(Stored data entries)
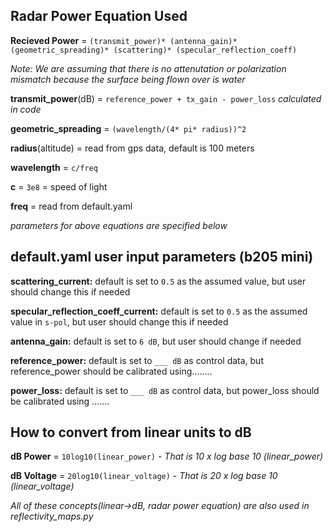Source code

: ## Radar Power Equation Used
**Recieved Power** = `(transmit_power)* (antenna_gain)* (geometric_spreading)* (scattering)* (specular_reflection_coeff)`

*Note: We are assuming that there is no attenutation or polarization mismatch because the surface being flown over is water* 

**transmit_power**(dB) = `reference_power + tx_gain - power_loss` *calculated in code*

**geometric_spreading** = `(wavelength/(4* pi* radius))^2`

**radius**(altitude) = read from gps data, default is 100 meters

**wavelength** = `c/freq`

**c** = `3e8` = speed of light

**freq** = read from default.yaml

*parameters for above equations are specified below*

## default.yaml  user input parameters (b205 mini)
 **scattering_current:** default is set to `0.5` as the assumed value, but user should change this if needed

 **specular_reflection_coeff_current:** default is set to `0.5` as the assumed value in `s-pol`, but user should change this if needed

 **antenna_gain:** default is set to `6 dB`, but user should change if needed

 **reference_power:** default is set to `___ dB` as control data, but reference_power should be calibrated using........

 **power_loss:** default is set to `___ dB` as control data, but power_loss should be calibrated using .......


## How to convert from linear units to dB

**dB Power** = `10log10(linear_power)` - *That is 10 x log base 10 (linear_power)*

**dB Voltage** = `20log10(linear_voltage)` - *That is 20 x log base 10 (linear_voltage)*

*All of these concepts(linear->dB, radar power equation) are also used in reflectivity_maps.py*
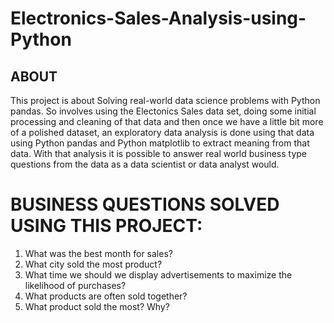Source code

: # Electronics-Sales-Analysis-using-Python
## ABOUT
This project is about Solving real-world data science problems with Python pandas. So involves using the Electonics Sales data set, doing some initial processing and cleaning of that data and then once we have a little bit more of a polished dataset, an exploratory data analysis is done using that data using Python pandas and Python matplotlib to extract meaning from that data. With that analysis it is possible to answer real world business type questions from the data as a data scientist or data analyst would.

# BUSINESS QUESTIONS SOLVED USING THIS PROJECT:
1.	What was the best month for sales?
2.	What city sold the most product?
3.	What time we should we display advertisements to maximize the likelihood of purchases?
4.	What products are often sold together?
5.	What product sold the most? Why?
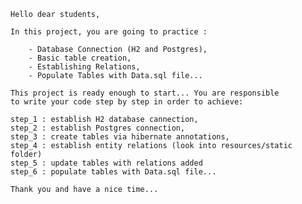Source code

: 
    Hello dear students,

    In this project, you are going to practice :

        - Database Connection (H2 and Postgres),
        - Basic table creation, 
        - Establishing Relations,
        - Populate Tables with Data.sql file...

    This project is ready enough to start... You are responsible
    to write your code step by step in order to achieve:

    step_1 : establish H2 database cannection,
    step_2 : establish Postgres connection,
    step_3 : create tables via hibernate annotations,
    step_4 : establish entity relations (look into resources/static folder)
    step_5 : update tables with relations added
    step_6 : populate tables with Data.sql file...

    Thank you and have a nice time...
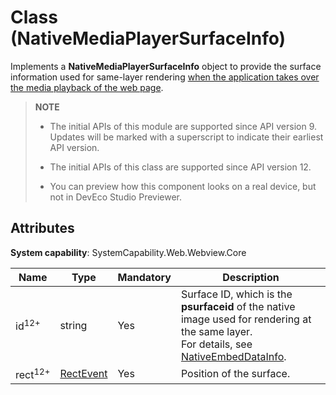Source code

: # Class (NativeMediaPlayerSurfaceInfo)

Implements a **NativeMediaPlayerSurfaceInfo** object to provide the surface information used for same-layer rendering [when the application takes over the media playback of the web page](./arkts-basic-components-web-attributes.md#enablenativemediaplayer12).

> **NOTE**
>
> - The initial APIs of this module are supported since API version 9. Updates will be marked with a superscript to indicate their earliest API version.
>
> - The initial APIs of this class are supported since API version 12.
>
> - You can preview how this component looks on a real device, but not in DevEco Studio Previewer.

## Attributes

**System capability**: SystemCapability.Web.Webview.Core

| Name| Type| Mandatory| Description|
|------|------|------|------|
| id<sup>12+</sup> | string | Yes| Surface ID, which is the **psurfaceid** of the native image used for rendering at the same layer.<br>For details, see [NativeEmbedDataInfo](./arkts-basic-components-web-i.md#nativeembeddatainfo11).|
| rect<sup>12+</sup> | [RectEvent](./arkts-apis-webview-i.md#rectevent12) | Yes| Position of the surface.|
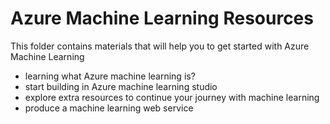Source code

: # Azure Machine Learning Resources
This folder contains materials that will help you to get started with Azure Machine Learning
  - learning what Azure machine learning is?
  - start building in Azure machine learning studio
  - explore extra resources to continue your journey with machine learning
  - produce a machine learning web service
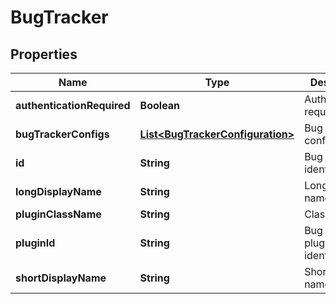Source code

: 
# BugTracker

## Properties
Name | Type | Description | Notes
------------ | ------------- | ------------- | -------------
**authenticationRequired** | **Boolean** | Authentication required | 
**bugTrackerConfigs** | [**List&lt;BugTrackerConfiguration&gt;**](BugTrackerConfiguration.md) | Bug tracker configuration |  [optional]
**id** | **String** | Bug tracker identifier |  [optional]
**longDisplayName** | **String** | Long display name |  [optional]
**pluginClassName** | **String** | Class name | 
**pluginId** | **String** | Bug tracker plugin identifier | 
**shortDisplayName** | **String** | Short display name | 



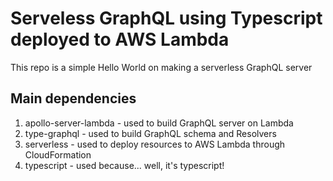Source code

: # Serveless GraphQL using Typescript deployed to AWS Lambda

This repo is a simple Hello World on making a serverless GraphQL server

## Main dependencies

1. apollo-server-lambda - used to build GraphQL server on Lambda
2. type-graphql - used to build GraphQL schema and Resolvers
3. serverless - used to deploy resources to AWS Lambda through CloudFormation
4. typescript - used because... well, it's typescript!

Task details
Find the lines above that contain the word "file" and copy each one.

Worked solution
        - Populate Tables with Data.sql file...
    step_6 : populate tables with Data.sql file...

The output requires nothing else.